Roller coaster in Staffordshire, England

The Smiler is a steel roller coaster located at Alton Towers in Staffordshire, England. The Infinity Coaster model from Gerstlauer set a world record for most inversions on a roller coaster when it opened in 2013, featuring 14 inversions that include dive loops, sidewinders, corkscrews, and other inverting elements. The ride is located in the X-Sector area of the park. In 2015, a major collision between two trains left five riders seriously injured and resulted in the ride's temporary closure.

==Development==
A new ride was planned for the site previously occupied by the Black Hole, an indoor roller coaster which had closed in 2005. A planning application to build The Smiler was submitted to the local authority in December 2011. Permission was granted on 15 March 2012 following a Staffordshire Moorlands Council meeting. Gerstlauer, a German manufacturing company, was hired to build the roller coaster. Alton Towers subsequently announced the new ride, codenamed Secret Weapon 7 (SW7), would open in the 2013 season. The codename followed the park's tradition for previous roller coasters during their planning. The park began dismantling the remaining Black Hole building in April 2012.

On 17 October 2012, information about the coaster was revealed to the public including its maximum speed, track length, ride time, passengers per train and ride cost. The first pieces of track also arrived later that month.

The name of the roller coaster was revealed as The Smiler in the Metro newspaper on 21 January 2013, and the scheduled opening was delayed to May. Over the next two months, the trains were received, and vertical construction was completed on the first lift.

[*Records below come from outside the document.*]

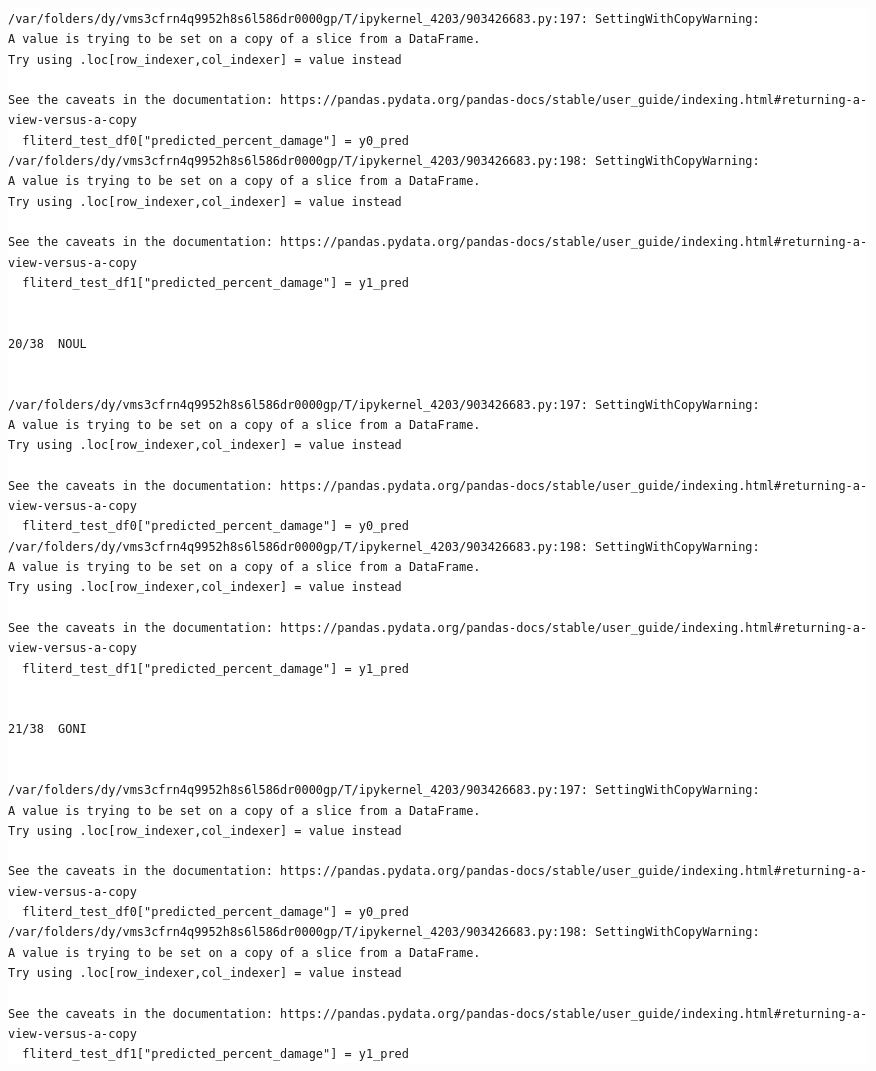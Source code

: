 
    /var/folders/dy/vms3cfrn4q9952h8s6l586dr0000gp/T/ipykernel_4203/903426683.py:197: SettingWithCopyWarning:
    A value is trying to be set on a copy of a slice from a DataFrame.
    Try using .loc[row_indexer,col_indexer] = value instead

    See the caveats in the documentation: https://pandas.pydata.org/pandas-docs/stable/user_guide/indexing.html#returning-a-view-versus-a-copy
      fliterd_test_df0["predicted_percent_damage"] = y0_pred
    /var/folders/dy/vms3cfrn4q9952h8s6l586dr0000gp/T/ipykernel_4203/903426683.py:198: SettingWithCopyWarning:
    A value is trying to be set on a copy of a slice from a DataFrame.
    Try using .loc[row_indexer,col_indexer] = value instead

    See the caveats in the documentation: https://pandas.pydata.org/pandas-docs/stable/user_guide/indexing.html#returning-a-view-versus-a-copy
      fliterd_test_df1["predicted_percent_damage"] = y1_pred


    20/38  NOUL


    /var/folders/dy/vms3cfrn4q9952h8s6l586dr0000gp/T/ipykernel_4203/903426683.py:197: SettingWithCopyWarning:
    A value is trying to be set on a copy of a slice from a DataFrame.
    Try using .loc[row_indexer,col_indexer] = value instead

    See the caveats in the documentation: https://pandas.pydata.org/pandas-docs/stable/user_guide/indexing.html#returning-a-view-versus-a-copy
      fliterd_test_df0["predicted_percent_damage"] = y0_pred
    /var/folders/dy/vms3cfrn4q9952h8s6l586dr0000gp/T/ipykernel_4203/903426683.py:198: SettingWithCopyWarning:
    A value is trying to be set on a copy of a slice from a DataFrame.
    Try using .loc[row_indexer,col_indexer] = value instead

    See the caveats in the documentation: https://pandas.pydata.org/pandas-docs/stable/user_guide/indexing.html#returning-a-view-versus-a-copy
      fliterd_test_df1["predicted_percent_damage"] = y1_pred


    21/38  GONI


    /var/folders/dy/vms3cfrn4q9952h8s6l586dr0000gp/T/ipykernel_4203/903426683.py:197: SettingWithCopyWarning:
    A value is trying to be set on a copy of a slice from a DataFrame.
    Try using .loc[row_indexer,col_indexer] = value instead

    See the caveats in the documentation: https://pandas.pydata.org/pandas-docs/stable/user_guide/indexing.html#returning-a-view-versus-a-copy
      fliterd_test_df0["predicted_percent_damage"] = y0_pred
    /var/folders/dy/vms3cfrn4q9952h8s6l586dr0000gp/T/ipykernel_4203/903426683.py:198: SettingWithCopyWarning:
    A value is trying to be set on a copy of a slice from a DataFrame.
    Try using .loc[row_indexer,col_indexer] = value instead

    See the caveats in the documentation: https://pandas.pydata.org/pandas-docs/stable/user_guide/indexing.html#returning-a-view-versus-a-copy
      fliterd_test_df1["predicted_percent_damage"] = y1_pred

John Wardley, a ride consultant on the project, confirmed in a radio interview on 19 April 2013 that The Smiler would feature more inversions than any other roller coaster in the world. Although construction had revealed this earlier, the statement was the first official confirmation that The Smiler would break the inversion record. In an earlier interview, Wardley had said that The Smiler would have "5 mind manipulating elements that play around with you on the ride, so it's more than just a physical rollercoaster."

===Promotion===
Promotion for The Smiler started around the same time as construction began when, on 11 April 2012, a minisite was launched allowing visitors to register for updates on the ride's progress. A competition to be the first to ride the rollercoaster started in July. A countdown timer on the ride mini-site revealed an initial scheduled opening date of 16 March 2013.

During the ride's construction, promotional stunts included overnight spray painting of a stencil logo (later revealed as the ride logo) all over the park and later appearing in various forms across the country, including billboards in London; ticket barriers at Leeds railway station; projected onto various buildings including Big Ben; and sprayed onto flocks of sheep in areas including Leicestershire, Devon and Perthshire.

In February 2013, a free game app was released, containing a 3D recreation of the ride and a preview of the ride's merchandise.

Between April and May, Alton Towers uploaded four episodes of a promotional video series named "Smile Always". This was followed by footage of weather presenter Laura Tobin riding The Smiler, live on ITV's Daybreak programme and an advertising campaign on boxes of Krave cereal.

===Opening===
Having already been delayed from March, the scheduled May opening was further delayed after technical issues reportedly found during testing and an evacuation from the ride's lift hill was required during a press preview event. Following the preview incident, Alton Towers explained on their website that The Smiler would not open on the originally scheduled date due to "unforeseen teething problems". Alton Towers later announced it would allow guests who had made advanced bookings to change their tickets and on-site hotel reservations free of charge. The Smiler eventually opened on 31 May 2013.

==Description==
The Smiler has a central themed feature named 'The Marmaliser', comprising a large truss-built structure with five 'legs', themed as a device that manipulates riders into smiling. Each leg features a different effect positioned over the track as the trains pass, including bright lights, water spray, water vapour, rolling brushes and rotating optical patterns. The Marmaliser also incorporates a wraparound LED screen that displays themed graphics.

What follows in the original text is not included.